Pf: Let $p$ be a rational such that $p= \dfrac{m}{n}$, $m, n \in \mathbb{Z}$ and $n \neq 0$ such that $m,n$ are not both even. An irrational number $x$, by definition, cannot be expressed in this form. 
$$p+x = \dfrac{m}{n}+x = \dfrac{m+xn}{n}$$
$$px = \dfrac{mx}{n}$$
We defined $m, n \in \mathbb{Z}$. We wish to show that $m+xn$ is not an integer. 
$+$ is an operation on $\mathbb{Z}$, which implies it must map pairs of elements of $\mathbb{Z}$ to an element of $\mathbb{Z}$. If  $nx = x+...+x = z$ ($n$ times) for some $z \in \mathbb{Z}$, $x$ must be an integer. In this case, $x$ is non integer so is $nx$. Therefore, $m+nx$ is also non-integer. This shows that $px$ and $p+x$ cannot be expresed in terms of division of two integers $\square$.
 A: Let $q:=p+x$, then $x=q-p$. If $q$ would have been rational then also $x$ is rational as difference of rational numbers and this is a contradiction.
Same for $r=px$ and we get $x=\frac{r}{p}$ (supposing clearly $p \neq 0$). A quotient of rational numbers is rational, so $r$ can't be rational.
A: We can show it is irrational using one of the most classic tricks for proving irrationality of a number.
Let us assume that $\, p+x$ is rational  , and is  of the form $\frac ab$.Then , 
$$p+x = \frac ab \implies \frac mn +x=\frac ab\implies \boxed{x = \frac ab - \frac mn}$$
Note that R.H.S is rational implying that $x$ is also rational . But this contradicts the fact the $x$ is actually irrational . Hence we conclude that $p+x$ is irrational.
You can similarly show $px$ is also  irrational .
A: 
If $nx=x+...+x=z$ ($n$ times) for some $z∈\mathbb Z$, x must be an integer.

This is incorrect. Consider $2\cdot\frac12=\frac12+\frac12=1$. This would actually tell us that $x=\frac{z}{n}$ and is rational.
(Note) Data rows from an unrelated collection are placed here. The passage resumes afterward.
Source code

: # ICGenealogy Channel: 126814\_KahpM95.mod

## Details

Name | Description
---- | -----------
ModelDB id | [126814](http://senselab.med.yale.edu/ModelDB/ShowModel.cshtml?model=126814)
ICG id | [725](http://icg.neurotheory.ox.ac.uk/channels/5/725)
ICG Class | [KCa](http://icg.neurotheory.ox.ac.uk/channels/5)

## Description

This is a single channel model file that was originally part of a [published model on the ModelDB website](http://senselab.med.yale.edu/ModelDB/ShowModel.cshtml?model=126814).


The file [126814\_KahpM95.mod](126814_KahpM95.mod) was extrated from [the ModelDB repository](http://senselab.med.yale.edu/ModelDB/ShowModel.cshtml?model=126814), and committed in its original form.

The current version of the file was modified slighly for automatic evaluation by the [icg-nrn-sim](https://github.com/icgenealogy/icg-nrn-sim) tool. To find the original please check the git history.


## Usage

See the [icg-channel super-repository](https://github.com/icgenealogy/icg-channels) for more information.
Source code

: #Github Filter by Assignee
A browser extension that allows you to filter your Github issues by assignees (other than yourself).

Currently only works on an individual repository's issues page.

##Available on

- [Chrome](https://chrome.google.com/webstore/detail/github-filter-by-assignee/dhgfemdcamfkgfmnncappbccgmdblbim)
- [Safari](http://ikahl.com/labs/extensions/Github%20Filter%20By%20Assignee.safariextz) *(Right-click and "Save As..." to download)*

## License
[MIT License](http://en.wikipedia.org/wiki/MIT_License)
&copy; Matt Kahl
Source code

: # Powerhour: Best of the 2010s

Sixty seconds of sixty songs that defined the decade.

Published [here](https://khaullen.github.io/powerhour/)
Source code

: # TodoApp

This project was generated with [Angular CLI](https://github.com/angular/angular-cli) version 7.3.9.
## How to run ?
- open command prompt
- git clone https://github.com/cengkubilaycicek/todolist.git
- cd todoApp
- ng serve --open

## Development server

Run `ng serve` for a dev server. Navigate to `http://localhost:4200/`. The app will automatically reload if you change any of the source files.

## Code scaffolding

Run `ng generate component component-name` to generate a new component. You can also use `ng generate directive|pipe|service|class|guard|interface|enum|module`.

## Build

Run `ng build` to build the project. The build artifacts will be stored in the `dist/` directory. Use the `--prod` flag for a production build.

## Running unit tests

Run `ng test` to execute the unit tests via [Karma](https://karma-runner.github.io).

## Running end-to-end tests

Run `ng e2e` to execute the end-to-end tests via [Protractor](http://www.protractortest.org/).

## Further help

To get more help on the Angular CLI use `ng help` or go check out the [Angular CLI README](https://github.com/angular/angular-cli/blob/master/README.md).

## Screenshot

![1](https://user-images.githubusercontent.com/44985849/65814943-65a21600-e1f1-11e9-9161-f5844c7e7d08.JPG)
Personally, I think your proof is fine if you remedy this. But you must also take into account that $p\ne0$.

We defined $m, n \in \mathbb{Z}$. We wish to show that $m+xn$ is not an integer. 
  $+$ is an operation on $\mathbb{Z}$, which implies it must map pairs of elements of $\mathbb{Z}$ to an element of $\mathbb{Z}$. If  $nx$ $\color{red}{\text{is an integer and $n$ is nonzero}}$, $x$ must be $\color{red}{\text{rational}}$. In this case, $x$ is $\color{red}{\text{irrational}}$ so $\color{red}{\text{$nx$ cannot be an integer}}$. Therefore, $m+nx$ is also non-integer. This shows that ${\color{red}{\text{if $p\neq0$}\text{, then}}}$ $px$ and $p+x$ cannot be expressed in terms of division of two integers $\square$.